A minimal reporting-mode DMARC record looks like this:

v=DMARC1; p=none; rua=mailto:dmarc-reports@yourcompany.ca

Add this as a TXT record at _dmarc.yourcompany.ca. Within a few days, you will start receiving aggregate reports from major mail providers showing which sources are sending email using your domain and whether those messages are passing or failing authentication.

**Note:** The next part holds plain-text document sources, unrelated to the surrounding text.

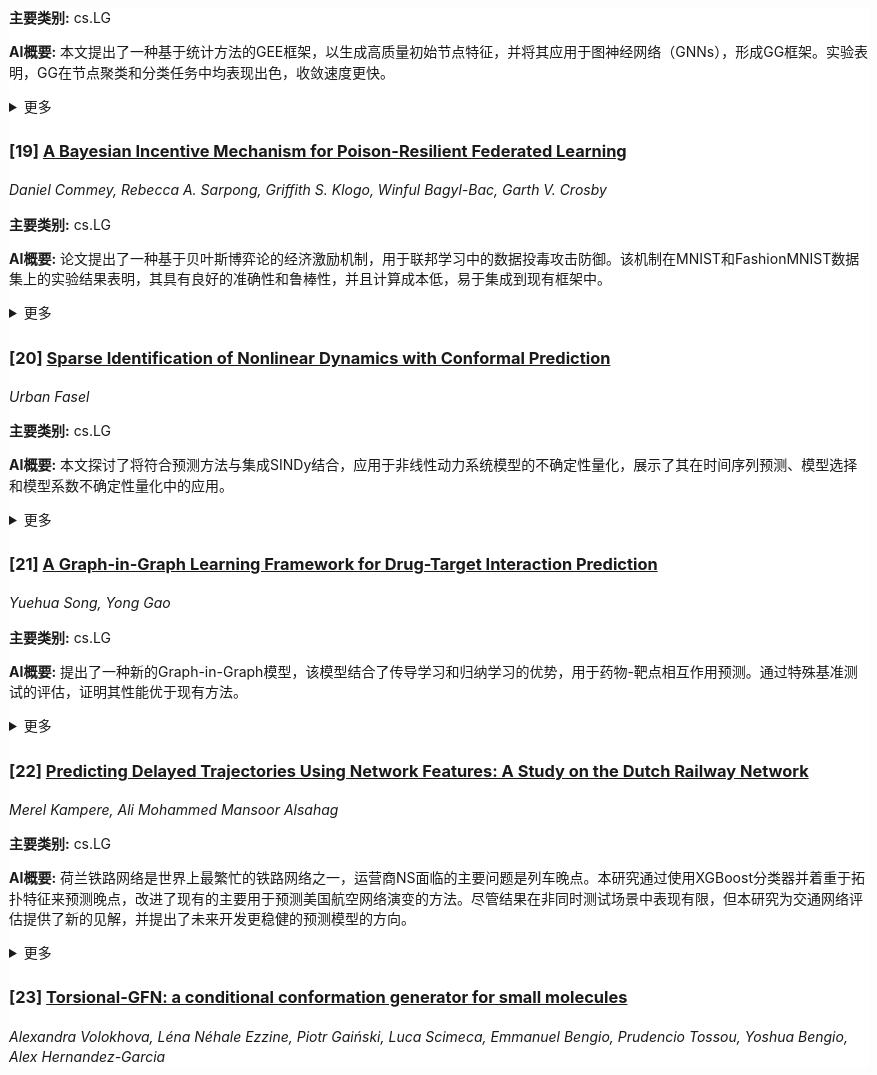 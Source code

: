 **主要类别:** cs.LG

**AI概要:** 本文提出了一种基于统计方法的GEE框架，以生成高质量初始节点特征，并将其应用于图神经网络（GNNs），形成GG框架。实验表明，GG在节点聚类和分类任务中均表现出色，收敛速度更快。


<details><summary>更多</summary></details>


### [19] [A Bayesian Incentive Mechanism for Poison-Resilient Federated Learning](https://arxiv.org/abs/2507.12439)
*Daniel Commey, Rebecca A. Sarpong, Griffith S. Klogo, Winful Bagyl-Bac, Garth V. Crosby*

**主要类别:** cs.LG

**AI概要:** 论文提出了一种基于贝叶斯博弈论的经济激励机制，用于联邦学习中的数据投毒攻击防御。该机制在MNIST和FashionMNIST数据集上的实验结果表明，其具有良好的准确性和鲁棒性，并且计算成本低，易于集成到现有框架中。


<details><summary>更多</summary></details>


### [20] [Sparse Identification of Nonlinear Dynamics with Conformal Prediction](https://arxiv.org/abs/2507.11739)
*Urban Fasel*

**主要类别:** cs.LG

**AI概要:** 本文探讨了将符合预测方法与集成SINDy结合，应用于非线性动力系统模型的不确定性量化，展示了其在时间序列预测、模型选择和模型系数不确定性量化中的应用。


<details><summary>更多</summary></details>


### [21] [A Graph-in-Graph Learning Framework for Drug-Target Interaction Prediction](https://arxiv.org/abs/2507.11757)
*Yuehua Song, Yong Gao*

**主要类别:** cs.LG

**AI概要:** 提出了一种新的Graph-in-Graph模型，该模型结合了传导学习和归纳学习的优势，用于药物-靶点相互作用预测。通过特殊基准测试的评估，证明其性能优于现有方法。


<details><summary>更多</summary></details>


### [22] [Predicting Delayed Trajectories Using Network Features: A Study on the Dutch Railway Network](https://arxiv.org/abs/2507.11776)
*Merel Kampere, Ali Mohammed Mansoor Alsahag*

**主要类别:** cs.LG

**AI概要:** 荷兰铁路网络是世界上最繁忙的铁路网络之一，运营商NS面临的主要问题是列车晚点。本研究通过使用XGBoost分类器并着重于拓扑特征来预测晚点，改进了现有的主要用于预测美国航空网络演变的方法。尽管结果在非同时测试场景中表现有限，但本研究为交通网络评估提供了新的见解，并提出了未来开发更稳健的预测模型的方向。


<details><summary>更多</summary></details>


### [23] [Torsional-GFN: a conditional conformation generator for small molecules](https://arxiv.org/abs/2507.11759)
*Alexandra Volokhova, Léna Néhale Ezzine, Piotr Gaiński, Luca Scimeca, Emmanuel Bengio, Prudencio Tossou, Yoshua Bengio, Alex Hernandez-Garcia*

Once you have reviewed the reports and confirmed that all your legitimate sending sources (your email host, your newsletter tool, your CRM) are passing authentication, you can tighten the policy. Move to p=quarantine (failing messages go to spam) and eventually p=reject (failing messages are blocked entirely).

Monitoring DMARC Reports

DMARC aggregate reports arrive as XML files, which are not human-readable on their own. Several free and paid tools parse them into dashboards:

  • MXToolbox DMARC Analyzer - free tier available, clear interface
  • DMARC Digests - simple weekly email summaries, good for smaller domains
  • Postmark's DMARC Tool - straightforward free option for basic monitoring

Check your reports at least monthly during the enforcement ramp-up period. Look for unknown sources sending under your domain - these are either misconfigured internal tools you need to add to your SPF record, or active spoofing attempts you want to be blocking.

The Risk of Doing Nothing

A domain with no SPF, DKIM, or DMARC records is a domain that attackers can impersonate freely. Major email providers - Gmail, Microsoft 365, Apple Mail - increasingly treat unauthenticated mail with suspicion even when it is legitimate. Setting up these records is no longer optional for any domain used to send business email. It takes less than an hour and the protection is permanent.